Entretanto, os meios de comunicação, que reconhecidamente se utilizam de grande apreço e legitimidade junto a população, funcionam como difusores do conhecimento, ou seja, as empresas de comunicação utilizando-se de seus veículos de acesso mesclam suas programações com ficção e realidade, produção de conhecimento e entretenimento. Por isso, a ciência passa a ser um atrativo e, muitas vezes, sua real função acaba subjugada no emaranhado “mundo” de informações elaboradas pela imprensa. Outro ponto frustrante do modo como a imprensa se relaciona com a ciência é a relevância dada as constantes opiniões e pontos de vista sobre variados temas. Acontece, e não é raro, de alguns comunicadores não demonstrarem preocupação com suas afirmações ditas “cientificas” em órgãos de imprensa, como já foi investigado e demonstrado por diversas e distintas pesquisas.

 

No Brasil, os meios de comunicação social além de exercerem as funções que lhe cabem, entretenimento, informação, etc., exercem um importante papel educacional.

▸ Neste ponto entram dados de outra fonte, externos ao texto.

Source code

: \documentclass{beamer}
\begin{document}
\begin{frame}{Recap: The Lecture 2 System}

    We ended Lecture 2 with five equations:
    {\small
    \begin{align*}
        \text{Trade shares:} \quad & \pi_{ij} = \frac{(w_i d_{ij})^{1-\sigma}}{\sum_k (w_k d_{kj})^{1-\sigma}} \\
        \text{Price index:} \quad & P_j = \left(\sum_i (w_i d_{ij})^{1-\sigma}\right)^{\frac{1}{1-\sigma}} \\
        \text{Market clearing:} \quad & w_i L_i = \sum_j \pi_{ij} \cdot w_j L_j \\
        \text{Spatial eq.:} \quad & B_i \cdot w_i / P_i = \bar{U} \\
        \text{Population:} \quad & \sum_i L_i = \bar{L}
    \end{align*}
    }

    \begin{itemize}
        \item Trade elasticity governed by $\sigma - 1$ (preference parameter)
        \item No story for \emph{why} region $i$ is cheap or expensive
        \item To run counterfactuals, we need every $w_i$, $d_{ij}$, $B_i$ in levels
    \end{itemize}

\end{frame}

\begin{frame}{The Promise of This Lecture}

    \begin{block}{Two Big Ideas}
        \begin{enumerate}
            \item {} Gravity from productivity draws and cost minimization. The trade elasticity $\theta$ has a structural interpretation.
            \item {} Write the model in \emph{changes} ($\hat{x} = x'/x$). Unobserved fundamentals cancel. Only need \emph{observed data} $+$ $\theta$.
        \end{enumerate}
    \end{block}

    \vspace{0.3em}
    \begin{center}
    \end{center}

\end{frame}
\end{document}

Para mim, não há problema nos meios de comunicação também possuírem uma função educativa, ao contrário, como já esclarecemos em outros artigos, acreditamos ser indispensável essa responsabilidade educativa aos meios de comunicação.

 

Os atuais desafios da divulgação da ciência no Brasil

 

Entretanto, queremos manifestar nossa preocupação no que tange a forma como a ciência é tratada e retratada pela imprensa brasileira. Até o momento, não acreditamos que haja uma real divulgação da ciência. O que há, na verdade, é um aproveitamento de alguns resultados produzidos pela ciência, esses, geralmente, associados a bens de consumo. Portanto, as funções e a ações educativas dos meios de comunicação ficam prejudicadas. Os programas que aprofundam um pouco mais o tema da ciência são colocados em horários de pouca visibilidade e, muitas vezes, a publicização da ciência é sem nenhum critério justo de divulgação. Assim, os desafios de divulgação da ciência continuam e precisam ser enfrentados.

 

Aproveitamos esse espaço final para dedicarmos esse artigo aos pesquisadores e pesquisadoras que fazem da sua curiosidade um instrumento de trabalho e dedicação e que mesmo com as dificuldades, percalços, falta de recursos materiais e financeiros, não se deixam abater e seguem na sua luta cotidiana de descobertas para fazer do mundo um lugar melhor para se viver.